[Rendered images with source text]

::::::

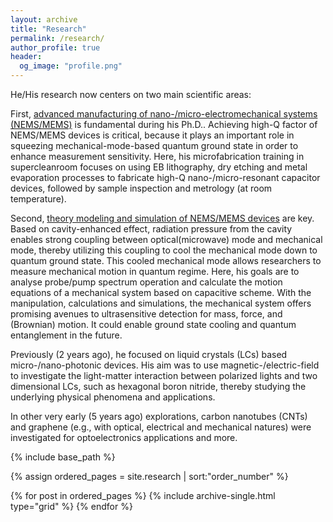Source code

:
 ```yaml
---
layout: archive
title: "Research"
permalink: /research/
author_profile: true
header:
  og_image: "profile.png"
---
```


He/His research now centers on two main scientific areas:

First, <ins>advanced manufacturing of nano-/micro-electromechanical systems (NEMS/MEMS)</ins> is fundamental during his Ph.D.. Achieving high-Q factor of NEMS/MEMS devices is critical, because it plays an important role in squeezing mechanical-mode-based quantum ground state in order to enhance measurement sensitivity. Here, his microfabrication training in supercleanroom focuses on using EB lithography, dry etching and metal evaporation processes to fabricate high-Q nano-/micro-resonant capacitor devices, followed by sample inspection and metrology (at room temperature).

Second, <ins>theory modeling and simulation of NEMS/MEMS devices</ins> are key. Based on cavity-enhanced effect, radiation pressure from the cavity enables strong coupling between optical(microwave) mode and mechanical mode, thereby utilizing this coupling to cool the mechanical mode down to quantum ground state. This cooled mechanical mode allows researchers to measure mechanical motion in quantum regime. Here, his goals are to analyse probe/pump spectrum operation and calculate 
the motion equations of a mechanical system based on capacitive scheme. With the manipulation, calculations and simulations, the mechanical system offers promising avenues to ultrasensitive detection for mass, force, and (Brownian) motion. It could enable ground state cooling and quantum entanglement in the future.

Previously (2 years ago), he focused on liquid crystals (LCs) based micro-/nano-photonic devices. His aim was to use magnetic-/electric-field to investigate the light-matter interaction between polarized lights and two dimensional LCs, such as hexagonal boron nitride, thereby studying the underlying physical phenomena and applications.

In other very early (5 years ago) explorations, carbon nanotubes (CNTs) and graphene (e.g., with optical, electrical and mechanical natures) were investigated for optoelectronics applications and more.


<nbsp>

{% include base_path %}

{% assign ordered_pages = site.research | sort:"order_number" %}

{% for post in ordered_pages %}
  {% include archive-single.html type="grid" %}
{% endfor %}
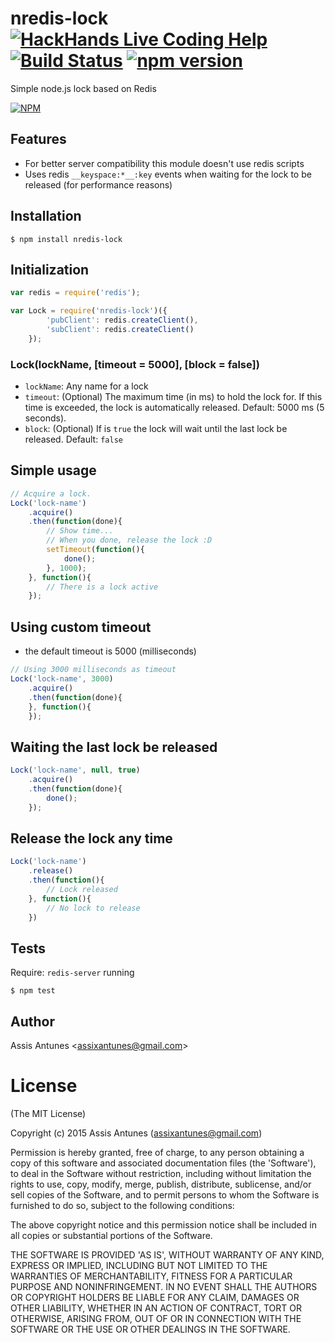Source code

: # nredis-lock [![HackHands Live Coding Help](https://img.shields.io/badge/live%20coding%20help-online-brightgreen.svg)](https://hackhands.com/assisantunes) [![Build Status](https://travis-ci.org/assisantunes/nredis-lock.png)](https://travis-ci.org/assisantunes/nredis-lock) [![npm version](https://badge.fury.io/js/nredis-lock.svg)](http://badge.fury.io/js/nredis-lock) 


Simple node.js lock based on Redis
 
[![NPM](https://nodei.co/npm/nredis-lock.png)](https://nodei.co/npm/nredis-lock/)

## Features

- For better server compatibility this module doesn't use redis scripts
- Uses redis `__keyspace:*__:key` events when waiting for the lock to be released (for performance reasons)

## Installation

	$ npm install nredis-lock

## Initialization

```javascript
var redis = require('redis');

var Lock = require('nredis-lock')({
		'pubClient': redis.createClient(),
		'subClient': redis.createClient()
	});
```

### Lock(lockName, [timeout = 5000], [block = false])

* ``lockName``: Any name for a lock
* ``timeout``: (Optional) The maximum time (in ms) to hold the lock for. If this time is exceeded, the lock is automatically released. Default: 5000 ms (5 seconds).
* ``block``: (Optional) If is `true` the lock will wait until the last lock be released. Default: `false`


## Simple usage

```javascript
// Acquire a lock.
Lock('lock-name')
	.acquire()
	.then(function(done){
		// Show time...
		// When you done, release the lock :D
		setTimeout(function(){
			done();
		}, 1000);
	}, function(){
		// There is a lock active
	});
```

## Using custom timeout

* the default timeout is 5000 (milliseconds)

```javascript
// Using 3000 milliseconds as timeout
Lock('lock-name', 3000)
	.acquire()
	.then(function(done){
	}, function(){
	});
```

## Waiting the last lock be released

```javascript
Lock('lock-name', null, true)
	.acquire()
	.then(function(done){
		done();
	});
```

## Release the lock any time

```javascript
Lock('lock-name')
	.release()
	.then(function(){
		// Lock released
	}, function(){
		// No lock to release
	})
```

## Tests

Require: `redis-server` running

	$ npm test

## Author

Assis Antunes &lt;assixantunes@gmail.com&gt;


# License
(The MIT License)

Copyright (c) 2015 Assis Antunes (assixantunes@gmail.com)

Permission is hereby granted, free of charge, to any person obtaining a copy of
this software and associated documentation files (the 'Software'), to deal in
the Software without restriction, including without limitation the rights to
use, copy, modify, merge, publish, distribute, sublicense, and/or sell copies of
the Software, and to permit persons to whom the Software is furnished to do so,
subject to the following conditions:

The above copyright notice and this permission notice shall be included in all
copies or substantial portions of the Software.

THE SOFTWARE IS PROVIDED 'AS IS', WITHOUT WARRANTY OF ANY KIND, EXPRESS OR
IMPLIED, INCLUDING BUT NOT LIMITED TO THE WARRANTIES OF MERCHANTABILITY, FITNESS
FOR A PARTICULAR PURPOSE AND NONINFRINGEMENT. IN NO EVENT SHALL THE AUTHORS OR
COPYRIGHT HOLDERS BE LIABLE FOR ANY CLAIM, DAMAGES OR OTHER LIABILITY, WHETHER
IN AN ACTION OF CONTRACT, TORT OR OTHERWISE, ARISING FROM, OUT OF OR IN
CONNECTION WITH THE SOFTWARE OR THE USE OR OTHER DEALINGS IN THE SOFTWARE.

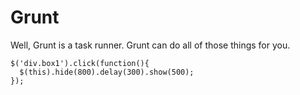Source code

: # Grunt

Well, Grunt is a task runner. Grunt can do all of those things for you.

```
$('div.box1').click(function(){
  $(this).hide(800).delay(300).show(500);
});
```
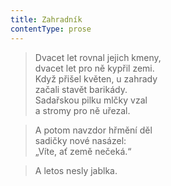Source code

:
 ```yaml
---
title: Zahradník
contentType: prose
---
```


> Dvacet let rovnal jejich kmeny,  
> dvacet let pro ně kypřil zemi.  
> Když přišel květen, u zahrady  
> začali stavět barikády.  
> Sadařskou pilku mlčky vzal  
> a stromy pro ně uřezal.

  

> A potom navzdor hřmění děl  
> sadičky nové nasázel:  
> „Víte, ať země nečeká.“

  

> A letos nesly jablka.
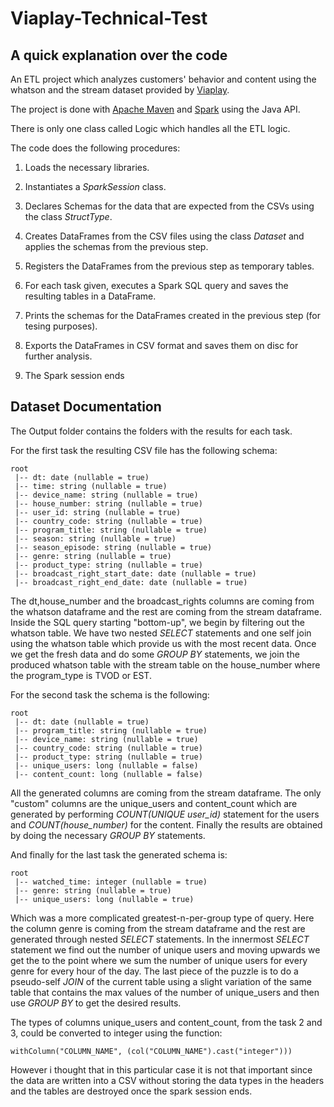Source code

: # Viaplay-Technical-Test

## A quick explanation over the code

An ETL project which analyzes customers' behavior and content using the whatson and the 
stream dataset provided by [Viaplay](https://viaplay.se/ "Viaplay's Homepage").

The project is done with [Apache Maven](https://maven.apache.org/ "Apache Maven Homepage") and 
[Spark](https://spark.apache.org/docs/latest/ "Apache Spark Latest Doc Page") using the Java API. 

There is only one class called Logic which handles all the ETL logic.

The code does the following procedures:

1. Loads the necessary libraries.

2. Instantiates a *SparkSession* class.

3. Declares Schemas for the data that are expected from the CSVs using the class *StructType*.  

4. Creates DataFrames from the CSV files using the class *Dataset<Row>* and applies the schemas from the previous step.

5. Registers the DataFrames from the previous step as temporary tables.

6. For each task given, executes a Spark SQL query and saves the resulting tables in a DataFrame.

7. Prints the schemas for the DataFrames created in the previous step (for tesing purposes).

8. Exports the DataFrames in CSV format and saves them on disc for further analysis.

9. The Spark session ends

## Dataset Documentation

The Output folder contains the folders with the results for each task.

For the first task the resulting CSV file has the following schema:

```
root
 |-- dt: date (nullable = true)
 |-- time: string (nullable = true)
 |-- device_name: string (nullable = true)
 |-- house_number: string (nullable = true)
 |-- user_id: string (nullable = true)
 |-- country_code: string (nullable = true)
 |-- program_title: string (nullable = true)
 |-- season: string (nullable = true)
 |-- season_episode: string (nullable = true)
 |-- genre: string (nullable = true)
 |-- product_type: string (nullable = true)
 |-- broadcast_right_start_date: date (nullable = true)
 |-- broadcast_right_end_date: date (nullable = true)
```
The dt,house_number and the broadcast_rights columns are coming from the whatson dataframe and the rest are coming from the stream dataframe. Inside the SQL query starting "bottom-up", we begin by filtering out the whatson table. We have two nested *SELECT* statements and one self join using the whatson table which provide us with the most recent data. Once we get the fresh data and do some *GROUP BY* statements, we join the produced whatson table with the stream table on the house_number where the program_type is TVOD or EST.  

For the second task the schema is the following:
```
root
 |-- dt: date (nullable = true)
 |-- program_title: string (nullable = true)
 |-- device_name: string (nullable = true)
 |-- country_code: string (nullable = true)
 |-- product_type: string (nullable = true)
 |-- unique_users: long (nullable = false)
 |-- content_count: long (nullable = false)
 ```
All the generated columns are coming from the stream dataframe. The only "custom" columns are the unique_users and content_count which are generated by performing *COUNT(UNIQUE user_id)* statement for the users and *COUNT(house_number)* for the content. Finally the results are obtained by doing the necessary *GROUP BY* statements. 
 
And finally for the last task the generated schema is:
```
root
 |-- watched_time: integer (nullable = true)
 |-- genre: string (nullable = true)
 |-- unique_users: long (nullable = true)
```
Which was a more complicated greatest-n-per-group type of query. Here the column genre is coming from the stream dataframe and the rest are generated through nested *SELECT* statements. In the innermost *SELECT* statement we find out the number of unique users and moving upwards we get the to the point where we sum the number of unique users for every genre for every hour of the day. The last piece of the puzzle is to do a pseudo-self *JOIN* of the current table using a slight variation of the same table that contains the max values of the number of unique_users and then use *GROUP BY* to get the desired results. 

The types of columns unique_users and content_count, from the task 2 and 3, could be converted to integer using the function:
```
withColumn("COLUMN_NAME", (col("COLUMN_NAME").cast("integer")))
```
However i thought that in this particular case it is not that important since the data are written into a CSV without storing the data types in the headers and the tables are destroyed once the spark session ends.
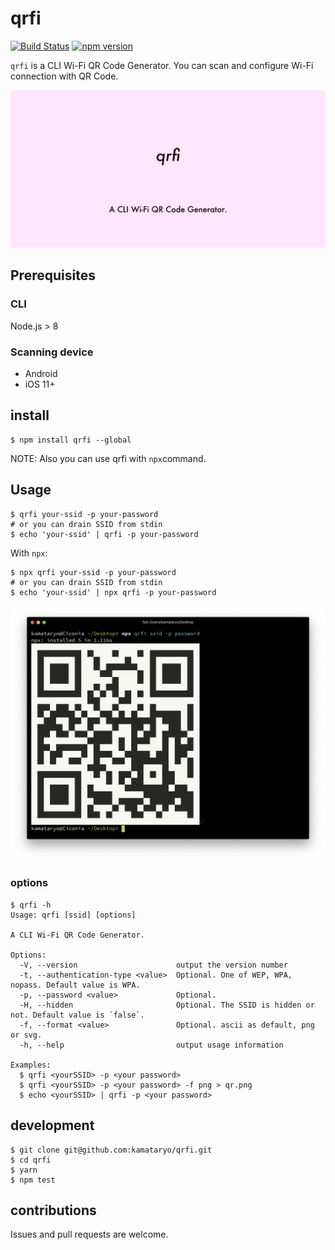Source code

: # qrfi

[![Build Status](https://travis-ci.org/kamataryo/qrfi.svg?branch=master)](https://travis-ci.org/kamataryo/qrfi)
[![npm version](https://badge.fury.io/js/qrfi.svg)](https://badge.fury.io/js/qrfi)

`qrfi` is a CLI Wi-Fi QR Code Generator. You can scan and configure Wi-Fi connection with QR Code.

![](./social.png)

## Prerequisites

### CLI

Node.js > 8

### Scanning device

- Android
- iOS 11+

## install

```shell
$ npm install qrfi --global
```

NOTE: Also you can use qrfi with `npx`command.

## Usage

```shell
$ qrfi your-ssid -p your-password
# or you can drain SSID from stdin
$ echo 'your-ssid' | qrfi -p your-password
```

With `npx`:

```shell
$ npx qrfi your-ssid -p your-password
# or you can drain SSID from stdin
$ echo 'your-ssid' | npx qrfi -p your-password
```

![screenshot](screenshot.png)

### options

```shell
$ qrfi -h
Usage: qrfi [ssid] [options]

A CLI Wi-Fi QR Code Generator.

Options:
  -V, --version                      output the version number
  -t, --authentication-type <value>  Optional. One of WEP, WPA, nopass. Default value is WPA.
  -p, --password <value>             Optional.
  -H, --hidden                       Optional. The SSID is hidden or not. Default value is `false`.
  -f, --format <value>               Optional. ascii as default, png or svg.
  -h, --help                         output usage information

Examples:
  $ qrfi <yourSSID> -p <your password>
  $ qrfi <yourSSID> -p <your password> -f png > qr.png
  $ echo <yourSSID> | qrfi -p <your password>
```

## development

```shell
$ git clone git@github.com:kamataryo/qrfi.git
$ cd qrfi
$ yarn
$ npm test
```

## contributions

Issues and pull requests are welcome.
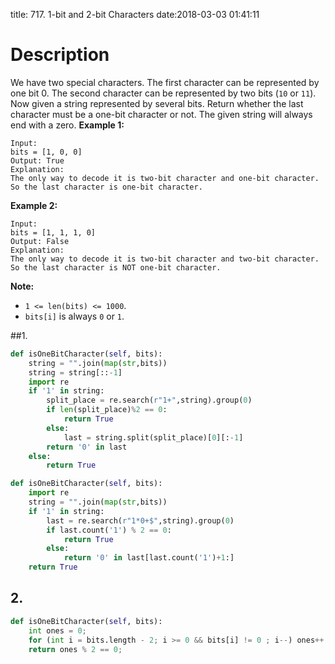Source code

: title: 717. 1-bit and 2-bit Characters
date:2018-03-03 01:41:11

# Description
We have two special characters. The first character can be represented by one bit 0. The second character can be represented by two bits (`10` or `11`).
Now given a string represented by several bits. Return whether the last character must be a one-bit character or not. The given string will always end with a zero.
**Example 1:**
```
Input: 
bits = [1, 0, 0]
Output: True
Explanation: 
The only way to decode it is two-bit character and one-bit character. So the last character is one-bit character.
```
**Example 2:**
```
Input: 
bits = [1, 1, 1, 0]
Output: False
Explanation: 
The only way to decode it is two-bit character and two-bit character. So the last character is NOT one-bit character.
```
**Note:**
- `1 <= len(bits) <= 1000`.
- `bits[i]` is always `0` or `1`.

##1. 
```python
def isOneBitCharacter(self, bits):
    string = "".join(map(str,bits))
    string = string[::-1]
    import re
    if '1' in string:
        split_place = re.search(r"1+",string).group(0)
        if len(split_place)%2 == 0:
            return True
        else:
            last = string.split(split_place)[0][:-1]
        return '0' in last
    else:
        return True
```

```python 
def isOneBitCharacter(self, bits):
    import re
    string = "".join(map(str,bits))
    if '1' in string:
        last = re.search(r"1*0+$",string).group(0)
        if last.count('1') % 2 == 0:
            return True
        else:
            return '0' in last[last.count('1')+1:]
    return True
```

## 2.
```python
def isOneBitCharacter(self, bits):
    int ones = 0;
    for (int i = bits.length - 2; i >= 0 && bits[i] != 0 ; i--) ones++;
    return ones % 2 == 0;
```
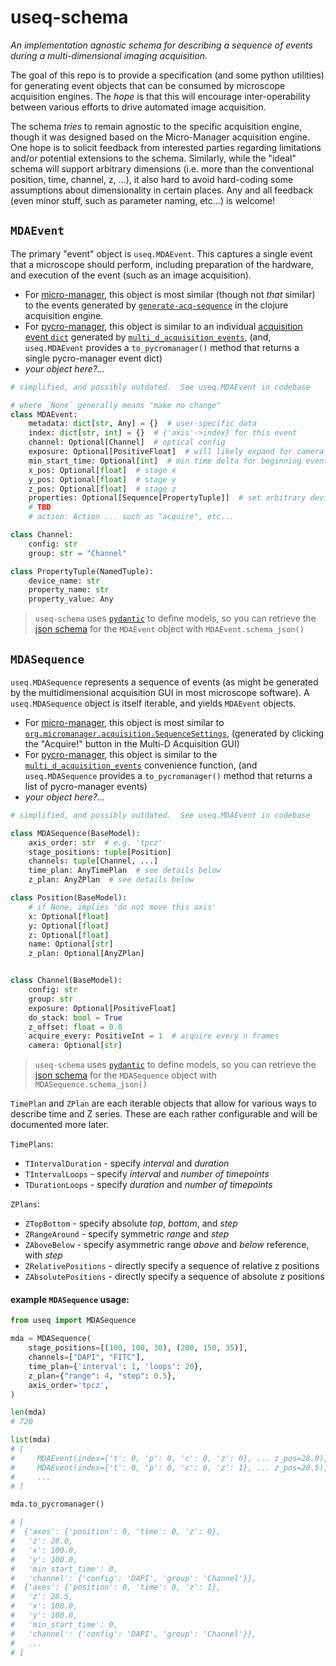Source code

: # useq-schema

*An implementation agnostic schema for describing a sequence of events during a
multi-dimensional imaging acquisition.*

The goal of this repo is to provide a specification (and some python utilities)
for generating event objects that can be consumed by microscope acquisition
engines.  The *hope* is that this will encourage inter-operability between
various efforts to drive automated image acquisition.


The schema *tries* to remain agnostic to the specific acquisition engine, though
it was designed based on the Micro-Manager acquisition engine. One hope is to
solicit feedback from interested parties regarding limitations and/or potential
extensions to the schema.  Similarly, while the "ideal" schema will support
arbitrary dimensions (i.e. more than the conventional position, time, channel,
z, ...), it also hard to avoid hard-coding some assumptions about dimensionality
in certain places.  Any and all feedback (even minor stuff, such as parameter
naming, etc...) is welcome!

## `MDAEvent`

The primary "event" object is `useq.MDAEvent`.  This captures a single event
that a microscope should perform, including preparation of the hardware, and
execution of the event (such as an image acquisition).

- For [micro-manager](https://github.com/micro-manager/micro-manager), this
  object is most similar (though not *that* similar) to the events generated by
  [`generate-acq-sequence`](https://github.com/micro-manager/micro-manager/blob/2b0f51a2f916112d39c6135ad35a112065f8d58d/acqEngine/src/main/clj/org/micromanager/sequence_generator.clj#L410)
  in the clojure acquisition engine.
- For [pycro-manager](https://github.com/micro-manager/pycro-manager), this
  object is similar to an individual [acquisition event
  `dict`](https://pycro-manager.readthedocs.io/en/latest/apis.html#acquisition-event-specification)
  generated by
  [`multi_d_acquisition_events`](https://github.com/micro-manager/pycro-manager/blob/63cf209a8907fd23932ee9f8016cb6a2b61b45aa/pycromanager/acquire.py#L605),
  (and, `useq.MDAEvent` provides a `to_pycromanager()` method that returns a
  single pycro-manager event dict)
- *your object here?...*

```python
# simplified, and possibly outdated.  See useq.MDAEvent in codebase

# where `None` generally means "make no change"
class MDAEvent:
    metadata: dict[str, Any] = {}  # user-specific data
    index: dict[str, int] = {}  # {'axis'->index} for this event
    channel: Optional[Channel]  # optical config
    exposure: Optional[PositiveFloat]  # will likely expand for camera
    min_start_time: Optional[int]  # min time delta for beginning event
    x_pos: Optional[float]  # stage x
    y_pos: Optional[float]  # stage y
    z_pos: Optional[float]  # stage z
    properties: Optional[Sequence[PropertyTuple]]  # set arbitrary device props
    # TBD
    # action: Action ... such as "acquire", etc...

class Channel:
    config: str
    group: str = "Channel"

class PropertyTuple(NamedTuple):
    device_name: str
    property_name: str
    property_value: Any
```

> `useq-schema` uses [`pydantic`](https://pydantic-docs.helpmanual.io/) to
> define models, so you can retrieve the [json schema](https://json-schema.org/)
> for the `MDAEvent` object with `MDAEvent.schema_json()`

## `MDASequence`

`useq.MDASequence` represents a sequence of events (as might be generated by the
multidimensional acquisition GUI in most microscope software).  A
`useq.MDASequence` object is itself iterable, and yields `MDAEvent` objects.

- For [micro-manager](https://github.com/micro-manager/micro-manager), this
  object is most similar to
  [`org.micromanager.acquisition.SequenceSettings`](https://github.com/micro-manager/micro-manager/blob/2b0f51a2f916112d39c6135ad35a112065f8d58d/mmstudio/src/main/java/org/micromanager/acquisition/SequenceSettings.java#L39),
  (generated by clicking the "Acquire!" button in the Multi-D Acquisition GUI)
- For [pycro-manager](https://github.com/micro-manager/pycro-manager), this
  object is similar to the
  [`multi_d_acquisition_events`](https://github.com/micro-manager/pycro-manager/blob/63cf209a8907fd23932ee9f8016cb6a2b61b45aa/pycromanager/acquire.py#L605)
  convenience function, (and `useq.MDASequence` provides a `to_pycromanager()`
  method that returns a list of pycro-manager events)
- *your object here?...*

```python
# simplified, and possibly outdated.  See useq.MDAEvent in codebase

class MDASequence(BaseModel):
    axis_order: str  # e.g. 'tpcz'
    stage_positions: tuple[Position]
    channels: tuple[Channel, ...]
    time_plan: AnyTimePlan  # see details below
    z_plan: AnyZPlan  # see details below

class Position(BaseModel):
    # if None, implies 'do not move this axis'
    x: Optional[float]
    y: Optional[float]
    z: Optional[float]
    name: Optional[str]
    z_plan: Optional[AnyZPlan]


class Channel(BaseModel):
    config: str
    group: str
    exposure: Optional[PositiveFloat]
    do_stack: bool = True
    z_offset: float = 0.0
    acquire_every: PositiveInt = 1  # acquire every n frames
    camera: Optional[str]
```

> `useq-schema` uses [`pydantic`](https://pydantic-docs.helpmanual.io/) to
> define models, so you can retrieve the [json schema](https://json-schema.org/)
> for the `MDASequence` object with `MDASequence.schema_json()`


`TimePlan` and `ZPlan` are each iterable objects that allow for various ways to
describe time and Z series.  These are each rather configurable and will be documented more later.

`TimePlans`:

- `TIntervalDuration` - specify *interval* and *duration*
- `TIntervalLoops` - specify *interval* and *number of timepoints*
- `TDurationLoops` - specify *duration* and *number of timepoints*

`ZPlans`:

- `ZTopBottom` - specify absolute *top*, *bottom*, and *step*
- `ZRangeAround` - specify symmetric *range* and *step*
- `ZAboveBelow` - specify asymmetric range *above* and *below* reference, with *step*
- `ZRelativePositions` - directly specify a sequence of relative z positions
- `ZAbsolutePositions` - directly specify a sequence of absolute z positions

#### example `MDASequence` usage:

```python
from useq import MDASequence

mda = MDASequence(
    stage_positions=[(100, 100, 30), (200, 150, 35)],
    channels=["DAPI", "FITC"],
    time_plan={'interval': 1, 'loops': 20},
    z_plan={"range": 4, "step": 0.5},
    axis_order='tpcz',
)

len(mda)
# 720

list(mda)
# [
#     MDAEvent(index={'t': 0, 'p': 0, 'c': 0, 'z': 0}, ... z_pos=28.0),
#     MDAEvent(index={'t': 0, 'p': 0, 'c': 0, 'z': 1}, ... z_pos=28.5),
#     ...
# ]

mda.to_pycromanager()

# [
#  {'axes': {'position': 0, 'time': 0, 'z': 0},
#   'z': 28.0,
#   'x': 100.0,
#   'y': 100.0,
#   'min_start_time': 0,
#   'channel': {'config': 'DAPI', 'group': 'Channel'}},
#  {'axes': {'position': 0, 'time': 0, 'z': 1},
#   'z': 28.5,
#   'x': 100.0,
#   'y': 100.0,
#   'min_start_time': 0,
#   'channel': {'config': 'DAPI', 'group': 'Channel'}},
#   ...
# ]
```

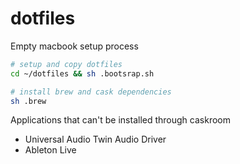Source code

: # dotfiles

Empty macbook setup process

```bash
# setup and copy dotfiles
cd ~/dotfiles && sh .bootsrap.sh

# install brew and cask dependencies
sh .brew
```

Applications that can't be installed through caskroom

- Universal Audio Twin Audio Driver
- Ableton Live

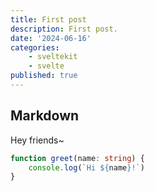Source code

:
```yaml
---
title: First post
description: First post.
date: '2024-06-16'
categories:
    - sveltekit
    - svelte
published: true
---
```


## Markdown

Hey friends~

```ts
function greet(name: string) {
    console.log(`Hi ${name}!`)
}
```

::::::

> [Assignment]
Write out each line of the data above exactly, starting at the top and finishing with the line containing "First, <ins>advanced manufacturing"; omit the pictures.

> [Result of the exercise]
Source code

:
 ```yaml
---
layout: archive
title: "Research"
permalink: /research/
author_profile: true
header:
  og_image: "profile.png"
---
```


He/His research now centers on two main scientific areas:

First, <ins>advanced manufacturing of nano-/micro-electromechanical systems (NEMS/MEMS)</ins> is fundamental during his Ph.D.. Achieving high-Q factor of NEMS/MEMS devices is critical, because it plays an important role in squeezing mechanical-mode-based quantum ground state in order to enhance measurement sensitivity. Here, his microfabrication training in supercleanroom focuses on using EB lithography, dry etching and metal evaporation processes to fabricate high-Q nano-/micro-resonant capacitor devices, followed by sample inspection and metrology (at room temperature).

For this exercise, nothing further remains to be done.